Logistics that mattered more than the schedule: a small cooler bag with ice packs so the yoghurt fridge was optional, two full sets of pump parts so I only washed up at home, and putting the pump sessions in my work calendar as recurring "meetings" so nobody could book over them. Do that last one on day one, it sets the expectation before anyone thinks to question it.

May 12, 2026, 1:02 pm#3

Only thing I'd add: feed right before you leave the house and the second you get home, even if it means baby waits ten minutes for the childminder handover. Those two feeds carried my supply more than the office pumps did. I only ever managed one good pump a day at work and we still got to 14 months.

May 13, 2026, 9:50 am#4

Becky, the fact that you're four weeks out and already planning puts you ahead of most, the transition tends to go worst for people who wing it and best for people exactly like you with a slightly obsessive spreadsheet. Jess and Priya's real-world versions match what readers tell us over and over: anchor feeds at each end of the day, fewer-but-protected pumps in the middle, and the boring logistics sorted before day one.
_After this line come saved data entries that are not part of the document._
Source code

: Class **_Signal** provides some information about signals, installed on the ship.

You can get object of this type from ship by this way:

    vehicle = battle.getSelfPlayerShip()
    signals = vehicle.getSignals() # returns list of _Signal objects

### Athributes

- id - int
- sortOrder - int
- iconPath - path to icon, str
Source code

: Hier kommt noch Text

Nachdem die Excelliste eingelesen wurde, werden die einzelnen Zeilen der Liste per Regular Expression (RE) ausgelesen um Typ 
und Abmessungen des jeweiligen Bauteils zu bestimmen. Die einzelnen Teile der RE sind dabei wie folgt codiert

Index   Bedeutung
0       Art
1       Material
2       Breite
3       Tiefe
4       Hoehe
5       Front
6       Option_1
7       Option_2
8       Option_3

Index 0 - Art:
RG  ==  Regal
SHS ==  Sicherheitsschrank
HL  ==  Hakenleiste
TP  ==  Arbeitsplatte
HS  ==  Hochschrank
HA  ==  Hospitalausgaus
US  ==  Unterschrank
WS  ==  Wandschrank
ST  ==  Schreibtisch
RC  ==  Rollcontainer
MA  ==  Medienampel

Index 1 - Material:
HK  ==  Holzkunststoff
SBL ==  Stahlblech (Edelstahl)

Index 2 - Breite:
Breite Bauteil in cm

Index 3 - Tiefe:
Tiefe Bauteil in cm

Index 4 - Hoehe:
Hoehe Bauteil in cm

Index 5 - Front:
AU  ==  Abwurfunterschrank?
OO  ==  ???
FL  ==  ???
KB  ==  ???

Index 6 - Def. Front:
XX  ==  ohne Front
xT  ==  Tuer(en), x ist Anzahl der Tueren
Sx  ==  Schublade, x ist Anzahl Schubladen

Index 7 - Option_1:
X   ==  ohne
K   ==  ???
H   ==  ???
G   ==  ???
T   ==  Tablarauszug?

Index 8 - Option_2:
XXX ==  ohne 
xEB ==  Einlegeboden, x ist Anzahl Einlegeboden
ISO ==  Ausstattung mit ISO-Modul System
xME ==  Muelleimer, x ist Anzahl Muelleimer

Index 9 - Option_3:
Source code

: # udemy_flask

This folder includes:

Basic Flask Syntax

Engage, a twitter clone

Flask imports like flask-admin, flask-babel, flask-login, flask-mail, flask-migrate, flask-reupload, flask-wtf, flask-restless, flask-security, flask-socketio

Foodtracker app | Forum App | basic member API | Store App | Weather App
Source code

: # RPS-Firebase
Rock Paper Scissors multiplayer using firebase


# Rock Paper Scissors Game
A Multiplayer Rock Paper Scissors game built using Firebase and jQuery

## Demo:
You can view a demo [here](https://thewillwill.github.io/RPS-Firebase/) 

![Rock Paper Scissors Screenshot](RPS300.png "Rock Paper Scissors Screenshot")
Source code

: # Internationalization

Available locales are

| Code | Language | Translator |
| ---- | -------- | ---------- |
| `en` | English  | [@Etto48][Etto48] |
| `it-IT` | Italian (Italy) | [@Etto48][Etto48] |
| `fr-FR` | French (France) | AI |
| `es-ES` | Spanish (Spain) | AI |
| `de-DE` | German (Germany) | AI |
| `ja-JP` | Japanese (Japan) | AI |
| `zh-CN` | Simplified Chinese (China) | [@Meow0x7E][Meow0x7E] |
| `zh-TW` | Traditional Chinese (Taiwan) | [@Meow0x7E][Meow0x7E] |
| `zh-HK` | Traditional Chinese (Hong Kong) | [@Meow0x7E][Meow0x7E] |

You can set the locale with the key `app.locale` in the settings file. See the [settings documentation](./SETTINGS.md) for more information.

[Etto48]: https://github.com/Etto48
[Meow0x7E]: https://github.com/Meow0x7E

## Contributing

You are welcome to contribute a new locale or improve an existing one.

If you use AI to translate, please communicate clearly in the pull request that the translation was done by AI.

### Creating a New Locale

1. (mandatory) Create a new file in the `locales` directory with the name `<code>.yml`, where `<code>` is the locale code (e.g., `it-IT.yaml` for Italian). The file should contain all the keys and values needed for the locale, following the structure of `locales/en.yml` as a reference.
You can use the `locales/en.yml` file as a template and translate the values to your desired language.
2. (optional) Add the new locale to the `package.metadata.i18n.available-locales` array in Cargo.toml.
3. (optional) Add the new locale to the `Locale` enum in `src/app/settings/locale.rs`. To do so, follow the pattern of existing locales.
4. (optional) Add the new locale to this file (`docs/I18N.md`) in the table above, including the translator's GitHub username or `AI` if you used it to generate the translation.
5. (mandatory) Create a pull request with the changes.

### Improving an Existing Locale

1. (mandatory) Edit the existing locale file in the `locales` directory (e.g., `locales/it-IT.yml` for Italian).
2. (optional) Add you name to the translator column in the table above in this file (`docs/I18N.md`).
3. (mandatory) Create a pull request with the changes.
Two site guides worth your four weeks: returning to work while breastfeeding covers schedules and the conversation to have with your employer, including making "when one's free" into an actual named room and time, which you are entitled to push for. And bookmark the milk storage guidelines now, because the yoghurt fridge question will arise at 4pm on your first Tuesday.

One reframe from someone whose feeding journey had several moments that felt like the beginning of the end and weren't: going back to work changes the shape of feeding, it doesn't have to end it. Come back and tell us how week one goes.

June 15, 2026, 10:07 pm#5

First week back: done. Two pumps a day mostly happened, one meeting room ambush, one afternoon where I got 40ml and panicked, then Friday I got my normal amount again so it evens out. She has decided the 5:45pm feed is the main event of her day which suits us both. Calendar trick worked perfectly, thank you Jess. Week one survived, twelve-ish to go.